A juger par les résultats, les objectifs des élites de l’Europe -donc de ses institutions, Commission et Etats membres inclus- consistent à acquérir le maximum de richesses pour elles-mêmes aux dépens des peuples et d’en finir avec la démocratie. Dans les années 1970, le partage de la valeur ajoutée des économies européennes était d’environ 70 % pour le travail (salaires) et 30% pour le capital (dividendes, intérêts, rentes). Depuis, le capital a gagné 10 points. La perte de 10 % chaque année pour les salariés se monte à la bagatelle de 1.400 milliards d'euros par an qu’ils ne dépensent plus dans l’économie réelle, celle des biens et des services. En revanche, le supplément de 10% qu’empoche le capital permet d’investir beaucoup plus sur les marchés financiers, ceux-là mêmes qui nous ont fait tant de cadeaux depuis 2007-2008, mais fait aussi perdre des emplois.

Guerre des classes réussie? Loin de moi de le dire. Toutefois, l’institution révolutionnaire qu’est l’OCDE notait déjà en 2003 un «effondrement depuis le début des années 1980 de la part du travail dans la valeur ajoutée dans toute l’Europe et particulièrement en France». Selon M. Warren Buffett, troisième fortune mondiale: «Il y a une guerre des classes, c’est vrai, mais c’est ma classe, la classe des riches qui la mène, et nous sommes en train de la gagner». Eurostat constatait aussi que les dépenses de la protection sociale par rapport au PNB en Europe n’ont cessé de chuter depuis 1996. Le Etats-membres peuvent blâmer l’Europe de Bruxelles ou inversement: la doctrine néolibérale et ceux qui appartiennent à ce que j’appelle la «classe de Davos» règnent.

A quand une taxe sur les transactions financières? Une loi pour mettre les banques «trop grosses pour faire faillite» sous contrôle? Une harmonisation des impôts (vers le haut)? Une part juste pour les salariés et pour la protection sociale ? Des Euro-bons du trésor pour mener une transition verte vers une économie basée sur les énergies renouvelables qu’aucun pays ne peut réussir seul ? Aux Calendes grecques.     

A propos de la Grèce, nous avons compris définitivement en juillet 2015 que l’Europe ne permettrait jamais que la démocratie puisse interférer avec son projet fondamental. Les officiels le disent d’ailleurs ouvertement. Aucun vote ne saurait changer une virgule aux Traités, textes sacrés.  Les peuples de France et des Pays Bas l’avaient appris il y a une décennie quand la Commission a balayé leurs votes contre la Constitution.
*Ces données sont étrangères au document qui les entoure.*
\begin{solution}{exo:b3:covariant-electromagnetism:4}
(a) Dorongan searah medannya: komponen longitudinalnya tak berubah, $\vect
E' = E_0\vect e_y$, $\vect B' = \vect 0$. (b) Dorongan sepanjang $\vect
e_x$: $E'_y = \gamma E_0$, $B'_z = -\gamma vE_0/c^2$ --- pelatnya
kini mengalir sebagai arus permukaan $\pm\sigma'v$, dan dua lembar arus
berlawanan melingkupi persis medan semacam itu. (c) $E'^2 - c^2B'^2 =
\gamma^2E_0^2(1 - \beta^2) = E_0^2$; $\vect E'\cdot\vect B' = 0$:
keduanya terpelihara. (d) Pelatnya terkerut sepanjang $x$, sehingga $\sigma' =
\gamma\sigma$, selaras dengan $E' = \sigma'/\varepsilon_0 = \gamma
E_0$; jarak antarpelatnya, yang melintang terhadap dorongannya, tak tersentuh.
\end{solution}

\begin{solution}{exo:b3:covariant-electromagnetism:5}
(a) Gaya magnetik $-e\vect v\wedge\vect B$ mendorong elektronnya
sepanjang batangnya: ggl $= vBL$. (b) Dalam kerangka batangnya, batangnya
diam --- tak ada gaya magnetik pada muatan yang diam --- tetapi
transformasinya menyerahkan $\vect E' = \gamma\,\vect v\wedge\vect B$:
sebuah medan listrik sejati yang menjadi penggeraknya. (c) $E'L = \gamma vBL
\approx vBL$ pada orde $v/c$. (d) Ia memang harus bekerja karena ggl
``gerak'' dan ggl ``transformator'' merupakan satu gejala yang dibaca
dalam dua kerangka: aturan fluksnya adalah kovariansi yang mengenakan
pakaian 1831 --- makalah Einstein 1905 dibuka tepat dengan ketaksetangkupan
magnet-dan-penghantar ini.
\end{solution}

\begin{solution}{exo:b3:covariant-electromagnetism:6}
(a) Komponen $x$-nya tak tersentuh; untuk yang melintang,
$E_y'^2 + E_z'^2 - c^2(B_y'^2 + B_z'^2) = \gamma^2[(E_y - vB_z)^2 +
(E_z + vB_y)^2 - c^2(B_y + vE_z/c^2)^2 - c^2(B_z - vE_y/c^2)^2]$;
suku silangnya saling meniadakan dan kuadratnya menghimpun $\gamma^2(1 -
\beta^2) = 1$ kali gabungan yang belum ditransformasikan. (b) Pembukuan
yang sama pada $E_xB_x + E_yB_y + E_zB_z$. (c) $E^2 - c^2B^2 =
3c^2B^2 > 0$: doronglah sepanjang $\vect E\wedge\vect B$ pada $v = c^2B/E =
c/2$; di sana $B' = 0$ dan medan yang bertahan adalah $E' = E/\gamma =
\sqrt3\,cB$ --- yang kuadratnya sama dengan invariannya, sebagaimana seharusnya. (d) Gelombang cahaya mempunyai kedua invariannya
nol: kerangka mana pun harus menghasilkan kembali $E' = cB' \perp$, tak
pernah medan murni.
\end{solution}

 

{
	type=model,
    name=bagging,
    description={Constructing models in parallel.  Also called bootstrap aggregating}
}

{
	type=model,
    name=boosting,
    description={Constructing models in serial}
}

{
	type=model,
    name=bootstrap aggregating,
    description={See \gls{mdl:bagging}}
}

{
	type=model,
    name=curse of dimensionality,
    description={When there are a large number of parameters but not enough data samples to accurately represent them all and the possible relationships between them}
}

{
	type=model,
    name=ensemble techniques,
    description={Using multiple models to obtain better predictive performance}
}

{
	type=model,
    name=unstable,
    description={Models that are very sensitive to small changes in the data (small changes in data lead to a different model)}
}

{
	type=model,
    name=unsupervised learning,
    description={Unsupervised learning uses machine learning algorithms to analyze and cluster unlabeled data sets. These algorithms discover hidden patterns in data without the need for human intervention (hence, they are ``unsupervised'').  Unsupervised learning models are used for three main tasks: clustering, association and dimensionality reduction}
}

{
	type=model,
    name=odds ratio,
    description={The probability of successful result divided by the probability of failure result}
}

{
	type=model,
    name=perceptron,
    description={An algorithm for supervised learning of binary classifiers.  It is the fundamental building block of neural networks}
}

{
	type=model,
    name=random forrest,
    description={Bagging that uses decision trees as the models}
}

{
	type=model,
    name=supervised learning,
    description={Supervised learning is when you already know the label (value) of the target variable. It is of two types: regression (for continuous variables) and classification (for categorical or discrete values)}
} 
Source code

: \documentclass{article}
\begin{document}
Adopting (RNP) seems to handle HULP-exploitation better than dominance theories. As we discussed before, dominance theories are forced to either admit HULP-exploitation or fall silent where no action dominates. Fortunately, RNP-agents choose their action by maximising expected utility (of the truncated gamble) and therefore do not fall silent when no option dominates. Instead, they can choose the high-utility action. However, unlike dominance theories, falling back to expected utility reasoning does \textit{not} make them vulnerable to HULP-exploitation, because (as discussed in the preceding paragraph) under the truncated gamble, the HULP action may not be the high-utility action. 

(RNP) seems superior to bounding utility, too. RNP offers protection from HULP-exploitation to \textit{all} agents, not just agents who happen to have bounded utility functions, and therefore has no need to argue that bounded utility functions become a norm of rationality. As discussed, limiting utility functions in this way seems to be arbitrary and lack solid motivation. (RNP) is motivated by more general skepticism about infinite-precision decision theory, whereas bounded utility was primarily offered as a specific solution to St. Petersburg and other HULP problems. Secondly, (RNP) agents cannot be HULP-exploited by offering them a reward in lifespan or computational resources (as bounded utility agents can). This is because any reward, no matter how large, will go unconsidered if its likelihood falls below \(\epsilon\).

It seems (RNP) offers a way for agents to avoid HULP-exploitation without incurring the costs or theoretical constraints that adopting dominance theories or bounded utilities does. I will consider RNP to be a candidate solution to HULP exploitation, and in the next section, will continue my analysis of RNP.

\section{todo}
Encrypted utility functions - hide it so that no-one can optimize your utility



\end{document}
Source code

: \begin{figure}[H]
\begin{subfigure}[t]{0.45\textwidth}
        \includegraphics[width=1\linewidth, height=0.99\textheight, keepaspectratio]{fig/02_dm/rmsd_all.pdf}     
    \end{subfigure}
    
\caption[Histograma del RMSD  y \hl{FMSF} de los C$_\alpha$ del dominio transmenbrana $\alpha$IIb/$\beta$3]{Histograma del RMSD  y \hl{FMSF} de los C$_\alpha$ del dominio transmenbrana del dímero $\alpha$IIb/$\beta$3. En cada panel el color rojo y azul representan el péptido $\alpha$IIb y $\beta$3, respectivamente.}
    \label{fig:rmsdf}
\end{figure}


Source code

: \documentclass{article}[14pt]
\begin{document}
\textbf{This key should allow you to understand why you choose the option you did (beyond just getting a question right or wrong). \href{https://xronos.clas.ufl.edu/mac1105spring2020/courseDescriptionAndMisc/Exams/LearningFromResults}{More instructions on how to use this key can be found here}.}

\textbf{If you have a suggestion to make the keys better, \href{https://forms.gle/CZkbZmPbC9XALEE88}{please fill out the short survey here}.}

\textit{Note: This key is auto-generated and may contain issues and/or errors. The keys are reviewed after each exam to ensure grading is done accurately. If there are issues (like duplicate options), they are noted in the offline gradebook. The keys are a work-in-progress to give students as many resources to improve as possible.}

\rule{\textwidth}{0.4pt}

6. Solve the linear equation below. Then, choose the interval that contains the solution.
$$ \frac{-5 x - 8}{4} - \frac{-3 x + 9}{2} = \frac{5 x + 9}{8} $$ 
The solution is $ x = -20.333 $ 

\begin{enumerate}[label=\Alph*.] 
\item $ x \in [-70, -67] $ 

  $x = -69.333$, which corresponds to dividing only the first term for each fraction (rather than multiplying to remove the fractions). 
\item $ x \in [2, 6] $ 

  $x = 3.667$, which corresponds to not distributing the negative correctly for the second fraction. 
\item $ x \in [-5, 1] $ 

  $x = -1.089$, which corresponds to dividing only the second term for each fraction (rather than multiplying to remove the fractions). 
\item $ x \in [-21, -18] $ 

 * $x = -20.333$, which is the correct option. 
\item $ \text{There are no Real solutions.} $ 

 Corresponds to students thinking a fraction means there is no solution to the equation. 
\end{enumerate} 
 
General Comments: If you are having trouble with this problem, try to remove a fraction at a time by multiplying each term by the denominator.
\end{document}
Cette Europe-là veut nous mettre dans une prison haute sécurité néolibérale d’où on ne pourrait plus se sauver. Seules deux stratégies nous permettraient d’y échapper : Celle dite «de Dracula» qui consiste à exposer cette Europe à la lumière du jour devant les peuples pour qu’elle se ratatine comme le vampire. L’autre : que nos pays commettent des actes de désobéissance civile. Il nous faut des dirigeants politiques qui l’osent.